# WHAT TO DO
Your output should be the entries below, exact in every detail.

::: DATA UNDER STUDY :::

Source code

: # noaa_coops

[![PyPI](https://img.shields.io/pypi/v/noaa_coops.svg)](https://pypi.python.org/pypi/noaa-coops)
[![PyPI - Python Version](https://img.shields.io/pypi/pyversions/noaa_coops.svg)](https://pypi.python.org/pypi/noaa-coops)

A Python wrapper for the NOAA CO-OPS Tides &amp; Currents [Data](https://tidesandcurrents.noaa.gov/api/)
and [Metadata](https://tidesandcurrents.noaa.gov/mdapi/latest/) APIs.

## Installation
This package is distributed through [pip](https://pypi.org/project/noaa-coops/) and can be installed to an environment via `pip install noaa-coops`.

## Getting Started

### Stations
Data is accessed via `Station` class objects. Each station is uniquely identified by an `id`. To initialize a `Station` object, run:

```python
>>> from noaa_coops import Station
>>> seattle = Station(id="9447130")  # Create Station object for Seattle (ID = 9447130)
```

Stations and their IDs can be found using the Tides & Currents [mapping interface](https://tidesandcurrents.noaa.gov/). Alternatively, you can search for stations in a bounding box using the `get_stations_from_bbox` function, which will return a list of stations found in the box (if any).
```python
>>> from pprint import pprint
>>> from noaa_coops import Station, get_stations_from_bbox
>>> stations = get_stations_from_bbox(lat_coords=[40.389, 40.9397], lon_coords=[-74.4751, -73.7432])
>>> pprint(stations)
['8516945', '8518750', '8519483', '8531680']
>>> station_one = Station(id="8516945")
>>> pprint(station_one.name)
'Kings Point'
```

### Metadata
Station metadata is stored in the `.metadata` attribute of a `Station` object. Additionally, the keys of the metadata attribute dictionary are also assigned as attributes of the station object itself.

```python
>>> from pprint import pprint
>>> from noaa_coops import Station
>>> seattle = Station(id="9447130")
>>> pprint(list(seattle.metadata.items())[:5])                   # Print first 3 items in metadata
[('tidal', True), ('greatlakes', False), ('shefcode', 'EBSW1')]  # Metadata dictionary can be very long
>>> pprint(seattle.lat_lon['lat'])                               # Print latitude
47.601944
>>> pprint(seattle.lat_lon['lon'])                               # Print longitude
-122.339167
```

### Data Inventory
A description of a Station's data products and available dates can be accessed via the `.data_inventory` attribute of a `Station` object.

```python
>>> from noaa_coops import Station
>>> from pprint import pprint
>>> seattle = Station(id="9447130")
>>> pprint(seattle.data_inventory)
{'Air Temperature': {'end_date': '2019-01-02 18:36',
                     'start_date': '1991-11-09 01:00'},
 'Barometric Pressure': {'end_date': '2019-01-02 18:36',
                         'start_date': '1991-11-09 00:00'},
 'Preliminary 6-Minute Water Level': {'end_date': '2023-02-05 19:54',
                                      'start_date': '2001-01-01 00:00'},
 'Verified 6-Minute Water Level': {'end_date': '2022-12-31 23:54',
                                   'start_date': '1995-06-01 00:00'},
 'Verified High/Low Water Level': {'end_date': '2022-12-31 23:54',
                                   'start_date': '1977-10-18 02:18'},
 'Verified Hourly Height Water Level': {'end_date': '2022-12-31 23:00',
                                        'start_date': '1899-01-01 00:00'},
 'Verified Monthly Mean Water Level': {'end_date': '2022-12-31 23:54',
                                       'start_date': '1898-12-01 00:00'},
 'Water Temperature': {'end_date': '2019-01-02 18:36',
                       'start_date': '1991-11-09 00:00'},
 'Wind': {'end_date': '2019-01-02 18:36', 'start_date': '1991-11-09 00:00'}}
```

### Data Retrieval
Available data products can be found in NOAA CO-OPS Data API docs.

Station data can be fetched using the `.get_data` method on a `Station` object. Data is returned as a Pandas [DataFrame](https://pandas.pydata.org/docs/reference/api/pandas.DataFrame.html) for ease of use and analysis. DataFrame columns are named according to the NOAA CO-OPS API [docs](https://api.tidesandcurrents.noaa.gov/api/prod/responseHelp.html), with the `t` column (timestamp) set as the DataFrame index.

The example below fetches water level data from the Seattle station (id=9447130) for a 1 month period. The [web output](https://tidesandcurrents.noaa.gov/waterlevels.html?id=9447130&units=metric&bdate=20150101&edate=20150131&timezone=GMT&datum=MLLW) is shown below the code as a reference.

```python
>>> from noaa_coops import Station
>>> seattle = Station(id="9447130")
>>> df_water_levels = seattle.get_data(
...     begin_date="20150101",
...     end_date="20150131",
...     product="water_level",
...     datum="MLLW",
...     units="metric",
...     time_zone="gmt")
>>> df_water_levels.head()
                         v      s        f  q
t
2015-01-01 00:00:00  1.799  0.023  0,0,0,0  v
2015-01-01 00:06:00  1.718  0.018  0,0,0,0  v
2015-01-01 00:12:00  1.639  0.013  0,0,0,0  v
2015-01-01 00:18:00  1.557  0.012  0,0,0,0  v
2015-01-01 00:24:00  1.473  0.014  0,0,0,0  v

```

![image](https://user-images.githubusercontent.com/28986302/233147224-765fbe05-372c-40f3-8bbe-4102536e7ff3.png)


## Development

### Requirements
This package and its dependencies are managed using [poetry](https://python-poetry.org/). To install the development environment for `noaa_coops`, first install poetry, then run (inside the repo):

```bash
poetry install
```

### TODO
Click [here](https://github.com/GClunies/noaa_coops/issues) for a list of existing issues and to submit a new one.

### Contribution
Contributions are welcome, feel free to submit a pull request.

:::

# SOLVED EXERCISE
Source code

: # noaa_coops

[![PyPI](https://img.shields.io/pypi/v/noaa_coops.svg)](https://pypi.python.org/pypi/noaa-coops)
[![PyPI - Python Version](https://img.shields.io/pypi/pyversions/noaa_coops.svg)](https://pypi.python.org/pypi/noaa-coops)

A Python wrapper for the NOAA CO-OPS Tides &amp; Currents [Data](https://tidesandcurrents.noaa.gov/api/)
and [Metadata](https://tidesandcurrents.noaa.gov/mdapi/latest/) APIs.

## Installation
This package is distributed through [pip](https://pypi.org/project/noaa-coops/) and can be installed to an environment via `pip install noaa-coops`.

## Getting Started

### Stations
Data is accessed via `Station` class objects. Each station is uniquely identified by an `id`. To initialize a `Station` object, run:

```python
>>> from noaa_coops import Station
>>> seattle = Station(id="9447130")  # Create Station object for Seattle (ID = 9447130)
```

Stations and their IDs can be found using the Tides & Currents [mapping interface](https://tidesandcurrents.noaa.gov/). Alternatively, you can search for stations in a bounding box using the `get_stations_from_bbox` function, which will return a list of stations found in the box (if any).
```python
>>> from pprint import pprint
>>> from noaa_coops import Station, get_stations_from_bbox
>>> stations = get_stations_from_bbox(lat_coords=[40.389, 40.9397], lon_coords=[-74.4751, -73.7432])
>>> pprint(stations)
['8516945', '8518750', '8519483', '8531680']
>>> station_one = Station(id="8516945")
>>> pprint(station_one.name)
'Kings Point'
```

### Metadata
Station metadata is stored in the `.metadata` attribute of a `Station` object. Additionally, the keys of the metadata attribute dictionary are also assigned as attributes of the station object itself.

```python
>>> from pprint import pprint
>>> from noaa_coops import Station
>>> seattle = Station(id="9447130")
>>> pprint(list(seattle.metadata.items())[:5])                   # Print first 3 items in metadata
[('tidal', True), ('greatlakes', False), ('shefcode', 'EBSW1')]  # Metadata dictionary can be very long
>>> pprint(seattle.lat_lon['lat'])                               # Print latitude
47.601944
>>> pprint(seattle.lat_lon['lon'])                               # Print longitude
-122.339167
```

### Data Inventory
A description of a Station's data products and available dates can be accessed via the `.data_inventory` attribute of a `Station` object.

```python
>>> from noaa_coops import Station
>>> from pprint import pprint
>>> seattle = Station(id="9447130")
>>> pprint(seattle.data_inventory)
{'Air Temperature': {'end_date': '2019-01-02 18:36',
                     'start_date': '1991-11-09 01:00'},
 'Barometric Pressure': {'end_date': '2019-01-02 18:36',
                         'start_date': '1991-11-09 00:00'},
 'Preliminary 6-Minute Water Level': {'end_date': '2023-02-05 19:54',
                                      'start_date': '2001-01-01 00:00'},
 'Verified 6-Minute Water Level': {'end_date': '2022-12-31 23:54',
                                   'start_date': '1995-06-01 00:00'},
 'Verified High/Low Water Level': {'end_date': '2022-12-31 23:54',
                                   'start_date': '1977-10-18 02:18'},
 'Verified Hourly Height Water Level': {'end_date': '2022-12-31 23:00',
                                        'start_date': '1899-01-01 00:00'},
 'Verified Monthly Mean Water Level': {'end_date': '2022-12-31 23:54',
                                       'start_date': '1898-12-01 00:00'},
 'Water Temperature': {'end_date': '2019-01-02 18:36',
                       'start_date': '1991-11-09 00:00'},
 'Wind': {'end_date': '2019-01-02 18:36', 'start_date': '1991-11-09 00:00'}}
```

### Data Retrieval
Available data products can be found in NOAA CO-OPS Data API docs.

Station data can be fetched using the `.get_data` method on a `Station` object. Data is returned as a Pandas [DataFrame](https://pandas.pydata.org/docs/reference/api/pandas.DataFrame.html) for ease of use and analysis. DataFrame columns are named according to the NOAA CO-OPS API [docs](https://api.tidesandcurrents.noaa.gov/api/prod/responseHelp.html), with the `t` column (timestamp) set as the DataFrame index.

The example below fetches water level data from the Seattle station (id=9447130) for a 1 month period. The [web output](https://tidesandcurrents.noaa.gov/waterlevels.html?id=9447130&units=metric&bdate=20150101&edate=20150131&timezone=GMT&datum=MLLW) is shown below the code as a reference.

```python
>>> from noaa_coops import Station
>>> seattle = Station(id="9447130")
>>> df_water_levels = seattle.get_data(
...     begin_date="20150101",
...     end_date="20150131",
...     product="water_level",
...     datum="MLLW",
...     units="metric",
...     time_zone="gmt")
>>> df_water_levels.head()
                         v      s        f  q
t
2015-01-01 00:00:00  1.799  0.023  0,0,0,0  v
2015-01-01 00:06:00  1.718  0.018  0,0,0,0  v
2015-01-01 00:12:00  1.639  0.013  0,0,0,0  v
2015-01-01 00:18:00  1.557  0.012  0,0,0,0  v
2015-01-01 00:24:00  1.473  0.014  0,0,0,0  v

```

![image](https://user-images.githubusercontent.com/28986302/233147224-765fbe05-372c-40f3-8bbe-4102536e7ff3.png)


## Development

### Requirements
This package and its dependencies are managed using [poetry](https://python-poetry.org/). To install the development environment for `noaa_coops`, first install poetry, then run (inside the repo):

```bash
poetry install
```

### TODO
Click [here](https://github.com/GClunies/noaa_coops/issues) for a list of existing issues and to submit a new one.

### Contribution
Contributions are welcome, feel free to submit a pull request.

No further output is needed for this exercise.